- [What needs to be done]
Below are the entries. Transcribe exactly the lines from the one with "- ارسال موارد دانلود شده بصورت آلبومی" through the one with "2- فایل زیپ شده را در همانجا استخراج کنید", ends included, and leave out all others.

============

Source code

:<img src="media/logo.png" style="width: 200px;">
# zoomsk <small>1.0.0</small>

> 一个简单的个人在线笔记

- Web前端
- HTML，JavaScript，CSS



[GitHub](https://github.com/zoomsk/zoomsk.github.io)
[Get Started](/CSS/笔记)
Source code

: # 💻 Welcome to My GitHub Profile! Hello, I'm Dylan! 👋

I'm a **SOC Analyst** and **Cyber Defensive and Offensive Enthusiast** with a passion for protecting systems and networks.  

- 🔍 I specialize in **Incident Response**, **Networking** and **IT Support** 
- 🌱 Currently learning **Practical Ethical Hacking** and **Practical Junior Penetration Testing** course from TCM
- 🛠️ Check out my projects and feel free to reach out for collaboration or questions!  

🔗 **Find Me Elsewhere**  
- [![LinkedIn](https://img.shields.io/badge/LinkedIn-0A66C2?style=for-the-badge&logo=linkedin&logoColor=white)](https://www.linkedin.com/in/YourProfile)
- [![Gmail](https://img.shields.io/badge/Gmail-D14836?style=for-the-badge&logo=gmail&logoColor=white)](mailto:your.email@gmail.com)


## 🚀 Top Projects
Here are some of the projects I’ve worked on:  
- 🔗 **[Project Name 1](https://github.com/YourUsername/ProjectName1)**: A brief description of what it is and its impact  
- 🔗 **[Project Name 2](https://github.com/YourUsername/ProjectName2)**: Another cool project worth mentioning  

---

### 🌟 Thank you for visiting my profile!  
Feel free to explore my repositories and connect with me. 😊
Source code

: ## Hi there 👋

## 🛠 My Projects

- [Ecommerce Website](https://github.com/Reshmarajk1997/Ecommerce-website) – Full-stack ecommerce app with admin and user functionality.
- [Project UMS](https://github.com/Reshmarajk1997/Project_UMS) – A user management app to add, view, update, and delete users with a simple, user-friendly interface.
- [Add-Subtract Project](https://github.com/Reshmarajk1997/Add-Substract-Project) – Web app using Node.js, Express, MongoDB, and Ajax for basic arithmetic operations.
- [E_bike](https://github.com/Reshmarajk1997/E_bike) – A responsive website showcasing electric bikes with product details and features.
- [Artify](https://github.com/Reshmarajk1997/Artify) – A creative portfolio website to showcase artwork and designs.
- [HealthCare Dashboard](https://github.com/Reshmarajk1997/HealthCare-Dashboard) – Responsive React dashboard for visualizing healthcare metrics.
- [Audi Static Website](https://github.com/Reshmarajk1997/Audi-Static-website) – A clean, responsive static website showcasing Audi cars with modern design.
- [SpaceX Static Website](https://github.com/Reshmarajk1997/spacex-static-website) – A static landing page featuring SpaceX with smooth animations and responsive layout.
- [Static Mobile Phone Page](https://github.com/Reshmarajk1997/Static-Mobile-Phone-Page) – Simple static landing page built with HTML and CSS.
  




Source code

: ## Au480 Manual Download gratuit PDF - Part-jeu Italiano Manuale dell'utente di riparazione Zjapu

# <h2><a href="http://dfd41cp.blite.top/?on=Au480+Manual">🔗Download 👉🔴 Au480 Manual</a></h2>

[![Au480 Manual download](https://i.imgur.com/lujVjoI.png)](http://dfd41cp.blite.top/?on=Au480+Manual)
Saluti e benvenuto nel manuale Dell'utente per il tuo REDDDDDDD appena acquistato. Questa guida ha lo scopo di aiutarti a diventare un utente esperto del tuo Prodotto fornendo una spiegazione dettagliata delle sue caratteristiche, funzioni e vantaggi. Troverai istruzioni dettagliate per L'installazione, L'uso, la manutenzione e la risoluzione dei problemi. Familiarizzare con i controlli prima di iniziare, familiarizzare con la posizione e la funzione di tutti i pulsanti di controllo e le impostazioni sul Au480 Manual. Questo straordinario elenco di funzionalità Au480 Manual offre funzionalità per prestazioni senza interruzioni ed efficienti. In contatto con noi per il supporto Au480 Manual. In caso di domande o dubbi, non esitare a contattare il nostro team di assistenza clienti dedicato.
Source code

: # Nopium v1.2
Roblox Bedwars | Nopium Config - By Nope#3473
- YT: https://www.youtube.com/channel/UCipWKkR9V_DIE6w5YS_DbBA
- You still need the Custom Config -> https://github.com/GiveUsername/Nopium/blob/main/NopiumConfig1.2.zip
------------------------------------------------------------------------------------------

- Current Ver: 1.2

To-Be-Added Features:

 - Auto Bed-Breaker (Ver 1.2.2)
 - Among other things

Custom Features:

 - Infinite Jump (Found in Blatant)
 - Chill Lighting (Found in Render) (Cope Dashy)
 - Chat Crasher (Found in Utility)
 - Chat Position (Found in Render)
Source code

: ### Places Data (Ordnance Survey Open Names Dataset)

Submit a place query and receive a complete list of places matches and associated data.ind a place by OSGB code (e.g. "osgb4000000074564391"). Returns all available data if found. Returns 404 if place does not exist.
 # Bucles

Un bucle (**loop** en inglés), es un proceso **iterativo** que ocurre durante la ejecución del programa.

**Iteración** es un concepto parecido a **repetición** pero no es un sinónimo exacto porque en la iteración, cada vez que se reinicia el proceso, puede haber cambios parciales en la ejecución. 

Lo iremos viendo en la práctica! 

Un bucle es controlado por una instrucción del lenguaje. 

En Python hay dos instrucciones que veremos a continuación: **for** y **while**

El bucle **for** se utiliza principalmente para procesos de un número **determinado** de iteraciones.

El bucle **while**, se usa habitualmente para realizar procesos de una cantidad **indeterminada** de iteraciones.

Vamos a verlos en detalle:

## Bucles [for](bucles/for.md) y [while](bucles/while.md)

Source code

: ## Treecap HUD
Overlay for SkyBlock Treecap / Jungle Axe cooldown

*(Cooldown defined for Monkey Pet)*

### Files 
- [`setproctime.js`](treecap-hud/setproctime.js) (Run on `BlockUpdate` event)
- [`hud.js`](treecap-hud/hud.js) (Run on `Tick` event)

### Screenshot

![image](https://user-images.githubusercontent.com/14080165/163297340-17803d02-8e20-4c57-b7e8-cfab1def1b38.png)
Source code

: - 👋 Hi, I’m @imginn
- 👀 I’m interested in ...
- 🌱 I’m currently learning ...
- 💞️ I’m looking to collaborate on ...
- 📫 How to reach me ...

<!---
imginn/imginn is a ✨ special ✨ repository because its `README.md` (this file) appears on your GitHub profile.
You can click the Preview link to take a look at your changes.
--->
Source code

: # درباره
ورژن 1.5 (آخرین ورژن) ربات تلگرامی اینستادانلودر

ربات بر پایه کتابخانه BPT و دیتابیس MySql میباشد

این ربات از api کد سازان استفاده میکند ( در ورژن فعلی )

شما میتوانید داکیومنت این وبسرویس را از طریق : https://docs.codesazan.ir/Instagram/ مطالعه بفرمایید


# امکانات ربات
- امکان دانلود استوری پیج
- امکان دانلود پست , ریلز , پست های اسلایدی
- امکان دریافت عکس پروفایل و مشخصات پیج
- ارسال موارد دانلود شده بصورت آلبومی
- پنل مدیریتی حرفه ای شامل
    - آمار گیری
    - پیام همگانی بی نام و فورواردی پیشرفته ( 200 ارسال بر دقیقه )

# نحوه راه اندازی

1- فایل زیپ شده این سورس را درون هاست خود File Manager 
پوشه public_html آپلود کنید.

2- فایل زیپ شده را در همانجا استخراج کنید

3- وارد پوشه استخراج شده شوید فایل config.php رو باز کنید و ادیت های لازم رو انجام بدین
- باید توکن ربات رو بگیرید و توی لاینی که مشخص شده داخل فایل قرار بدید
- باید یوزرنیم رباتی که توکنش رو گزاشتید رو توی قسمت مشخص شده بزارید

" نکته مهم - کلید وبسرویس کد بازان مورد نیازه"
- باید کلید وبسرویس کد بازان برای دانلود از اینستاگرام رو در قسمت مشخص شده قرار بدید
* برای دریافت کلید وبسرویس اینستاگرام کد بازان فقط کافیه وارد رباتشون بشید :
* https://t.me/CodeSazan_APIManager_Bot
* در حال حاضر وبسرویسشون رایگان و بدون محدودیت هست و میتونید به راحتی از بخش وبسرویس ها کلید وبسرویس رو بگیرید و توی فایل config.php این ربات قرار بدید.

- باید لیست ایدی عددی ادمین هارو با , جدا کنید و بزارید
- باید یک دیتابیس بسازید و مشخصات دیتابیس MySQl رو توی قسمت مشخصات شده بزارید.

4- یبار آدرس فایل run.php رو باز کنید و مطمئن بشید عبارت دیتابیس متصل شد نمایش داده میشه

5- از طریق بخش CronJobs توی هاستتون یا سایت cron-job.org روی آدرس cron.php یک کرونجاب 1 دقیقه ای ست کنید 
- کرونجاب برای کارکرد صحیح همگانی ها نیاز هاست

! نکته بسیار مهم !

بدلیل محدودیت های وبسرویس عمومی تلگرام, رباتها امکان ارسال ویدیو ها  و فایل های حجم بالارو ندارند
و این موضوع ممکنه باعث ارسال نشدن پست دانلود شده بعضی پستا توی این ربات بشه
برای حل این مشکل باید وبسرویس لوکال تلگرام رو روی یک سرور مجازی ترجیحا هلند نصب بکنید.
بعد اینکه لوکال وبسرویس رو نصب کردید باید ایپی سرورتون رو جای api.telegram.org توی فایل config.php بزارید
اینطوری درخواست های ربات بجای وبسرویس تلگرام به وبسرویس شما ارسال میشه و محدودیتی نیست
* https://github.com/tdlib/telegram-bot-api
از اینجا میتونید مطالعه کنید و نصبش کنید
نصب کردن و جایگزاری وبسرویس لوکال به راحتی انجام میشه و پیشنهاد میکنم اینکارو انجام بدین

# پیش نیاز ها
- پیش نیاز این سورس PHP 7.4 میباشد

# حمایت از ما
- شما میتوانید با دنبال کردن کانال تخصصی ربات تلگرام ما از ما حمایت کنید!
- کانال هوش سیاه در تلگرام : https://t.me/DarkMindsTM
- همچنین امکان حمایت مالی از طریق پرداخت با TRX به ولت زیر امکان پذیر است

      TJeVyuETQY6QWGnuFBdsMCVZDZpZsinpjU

============

- [Your solution]
- ارسال موارد دانلود شده بصورت آلبومی
- پنل مدیریتی حرفه ای شامل
    - آمار گیری
    - پیام همگانی بی نام و فورواردی پیشرفته ( 200 ارسال بر دقیقه )

# نحوه راه اندازی

1- فایل زیپ شده این سورس را درون هاست خود File Manager 
پوشه public_html آپلود کنید.

2- فایل زیپ شده را در همانجا استخراج کنید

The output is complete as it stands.